Today, Speaker Paul Ryan (R-Wisc.) and the House of Representatives’ Task Force on Poverty, Opportunity, and Upward Mobility released a plan that will launch a bipartisan discussion on hunger and poverty and the policies required to end them. ELCA Advocacy appreciates Speaker Ryan’s leadership, and that of all who make poverty in our nation a priority for conversation and action.
“As Christians, loving God and loving our neighbors includes commitment to any who suffer from hunger or poverty,” said the Rev. Amy Reumann, ELCA Director for Advocacy. “We are pleased that the plan doesn’t propose to cut or institute block-grants for anti-poverty programs, including the Supplemental Nutrition Assistance Program (SNAP), and that it focuses on areas of importance to ELCA hunger work, including housing, childhood education and criminal justice reform as part of the larger picture.”
As a member of the Circle of Protection, a coalition of Christian denominations and anti-poverty organizations, the ELCA was part of meetings with Speaker Ryan’s office leading up to today’s release. Circle of Protection leaders offered this letter recommending key principles to include in the House committee’s plan.
ELCA Advocacy supports the plan’s intent to emphasize the importance of job training and the need to reduce barriers to employment. “We support adequate funding for poverty programs and encourage strong linkages between job training, work and support for families,” said John Johnson, ELCA Program Director for Domestic Policy.
ELCA Advocacy will continue to work with our advocates across the country to engage Speaker Ryan and members of Congress in this important discussion during the election year and beyond.

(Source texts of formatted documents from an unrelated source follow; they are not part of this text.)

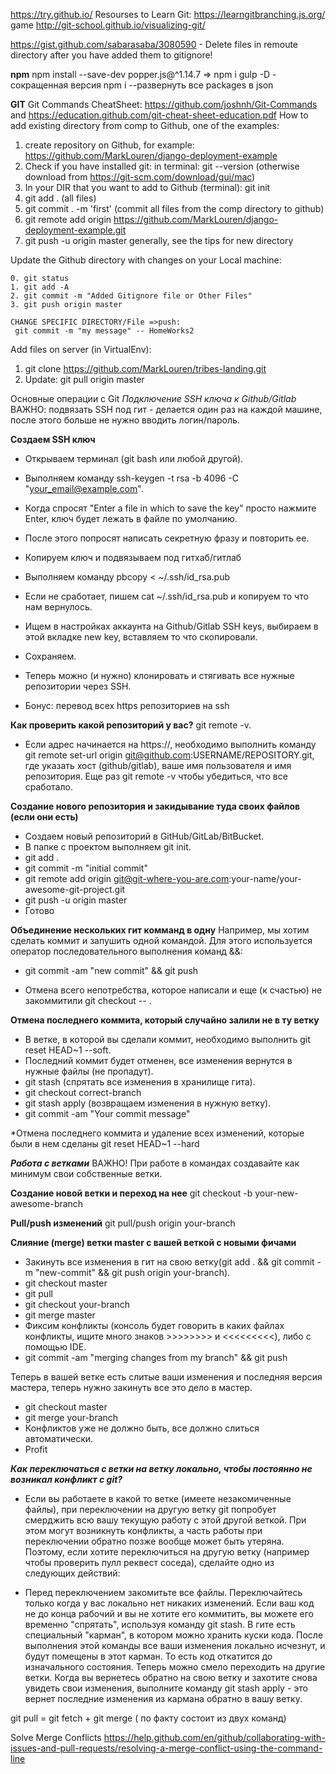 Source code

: https://try.github.io/ Resourses to Learn Git: https://learngitbranching.js.org/ game http://git-school.github.io/visualizing-git/

https://gist.github.com/sabarasaba/3080590 - Delete files in remoute directory after you have added them to gitignore!

**npm**
npm install --save-dev  popper.js@^1.14.7 => npm i gulp -D  - cокращенная версия
npm i --развернуть все packages в json

**GIT**
Git Commands CheatSheet: https://github.com/joshnh/Git-Commands
and https://education.github.com/git-cheat-sheet-education.pdf
How to add existing directory from comp to Github, one of the examples:
1. create repository on Github, for example: https://github.com/MarkLouren/django-deployment-example
2. Check if you have installed git: in terminal: git --version (otherwise download from https://git-scm.com/download/gui/mac)
3. In your  DIR that you want to add to Github (terminal): git init
4. git add . (all files)
5. git commit . -m 'first' (commit all files from the comp directory to github)
6. git remote add origin https://github.com/MarkLouren/django-deployment-example.git
7. git push -u origin master
generally, see the tips for new directory


Update the Github directory with changes on your Local machine:
```
0. git status
1. git add -A
2. git commit -m "Added Gitignore file or Other Files"
3. git push origin master

CHANGE SPECIFIC DIRECTORY/File =>push:
 git commit -m "my message" -- HomeWorks2

```

Add files on server (in VirtualEnv):
1. git clone https://github.com/MarkLouren/tribes-landing.git
2. Update: git pull origin master


Основные операции с Git
*Подключение SSH ключа к Github/Gitlab*
ВАЖНО: подвязать SSH под гит - делается один раз на каждой машине, после этого больше не нужно вводить логин/пароль.

**Создаем SSH ключ**
- Открываем терминал (git bash или любой другой).
- Выполняем команду ssh-keygen -t rsa -b 4096 -C "your_email@example.com".
- Когда спросят "Enter a file in which to save the key" просто нажмите Enter, ключ будет лежать в файле по умолчанию.
- После этого попросят написать секретную фразу и повторить ее.
- Копируем ключ и подвязываем под гитхаб/гитлаб
- Выполняем команду pbcopy < ~/.ssh/id_rsa.pub
- Если не сработает, пишем cat ~/.ssh/id_rsa.pub и копируем то что нам вернулось.
- Ищем в настройках аккаунта на Github/Gitlab SSH keys, выбираем в этой вкладке new key, вставляем то что скопировали.
- Сохраняем.

- Теперь можно (и нужно) клонировать и стягивать все нужные репозитории через SSH.
- Бонус: перевод всех https репозиториев на ssh

**Как проверить какой репозиторий у вас?**
git remote -v.
- Если адрес начинается на https://, необходимо выполнить команду git remote set-url origin git@github.com:USERNAME/REPOSITORY.git, где указать хост (github/gitlab), ваше имя пользователя и имя репозитория.
Еще раз git remote -v чтобы убедиться, что все сработало.

**Создание нового репозитория и закидывание туда своих файлов (если они есть)**
- Создаем новый репозиторий в GitHub/GitLab/BitBucket.
- В папке с проектом выполняем git init.
- git add .
- git commit -m "initial commit"
- git remote add origin git@git-where-you-are.com:your-name/your-awesome-git-project.git
- git push -u origin master
- Готово

**Объединение нескольких гит комманд в одну**
Например, мы хотим сделать коммит и запушить одной командой. Для этого используется оператор последовательного выполнения команд &&:

- git commit -am "new commit" && git push

- Отмена всего непотребства, которое написали и еще (к счастью) не закоммитили
git checkout -- .

**Отмена последнего коммита, который случайно залили не в ту ветку**
- В ветке, в которой вы сделали коммит, необходимо выполнить git reset HEAD~1 --soft.
- Последний коммит будет отменен, все изменения вернутся в нужные файлы (не пропадут).
- git stash (спрятать все изменения в хранилище гита).
- git checkout correct-branch
- git stash apply (возвращаем изменения в нужную ветку).
- git commit -am "Your commit message"

*Отмена последнего коммита и удаление всех изменений, которые были в нем сделаны
git reset HEAD~1 --hard

***Работа с ветками***
ВАЖНО! При работе в командах создавайте как минимум свои собственные ветки.

**Создание новой ветки и переход на нее**
git checkout -b your-new-awesome-branch

**Pull/push изменений**
git pull/push origin your-branch

**Слияние (merge) ветки master с вашей веткой с новыми фичами**
- Закинуть все изменения в гит на свою ветку(git add . && git commit -m "new-commit" && git push origin your-branch).
- git checkout master
- git pull
- git checkout your-branch
- git merge master
- Фиксим конфликты (консоль будет говорить в каких файлах конфликты, ищите много знаков >>>>>>>> и <<<<<<<<<), либо с помощью IDE.
- git commit -am "merging changes from my branch" && git push

Теперь в вашей ветке есть слитые ваши изменения и последняя версия мастера, теперь нужно закинуть все это дело в мастер.

- git checkout master
- git merge your-branch
- Конфликтов уже не должно быть, все должно слиться автоматически.
- Profit

***Как переключаться с ветки на ветку локально, чтобы постоянно не возникал конфликт с git?***
- Если вы работаете в какой то ветке (имеете незакомиченные файлы), при переключении на другую ветку git попробует смерджить всю вашу текущую работу с этой другой веткой. При этом могут возникнуть конфликты, а часть работы при переключении обратно позже вообще может быть утеряна. Поэтому, если хотите переключиться на другую ветку (например чтобы проверить пулл реквест соседа), сделайте одно из следующих действий:

- Перед переключением закомитьте все файлы. Переключайтесь только когда у вас локально нет никаких изменений.
Если ваш код не до конца рабочий и вы не хотите его коммитить, вы можете его временно "спрятать", используя команду git stash. В гите есть специальный "карман", в котором можно хранить куски кода. После выполнения этой команды все ваши изменения локально исчезнут, и будут помещены в этот карман. То есть код откатится до изначального состояния. Теперь можно смело переходить на другие ветки. Когда вы вернетесь обратно на свою ветку и захотите снова увидеть свои изменения, выполните команду git stash apply - это вернет последние изменения из кармана обратно в вашу ветку.


git pull = git fetch + git merge ( по факту состоит из двух команд)


Solve Merge Conflicts https://help.github.com/en/github/collaborating-with-issues-and-pull-requests/resolving-a-merge-conflict-using-the-command-line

As a church committed to racial justice, our participation will address areas not explored in the plan, including the disparate impact of poverty on people of color and the reality of individuals who face serious barriers to employment.
“In our meeting with Circle of Protection leaders prior to the plan’s release, Speaker Ryan’s staff noted that his Catholic faith led him to consider the whole person in addressing poverty,” noted Reumann. “ELCA Advocacy looks forward to working with our leaders to address hunger and poverty in a way that acknowledges the God-given dignity and worth of all persons.”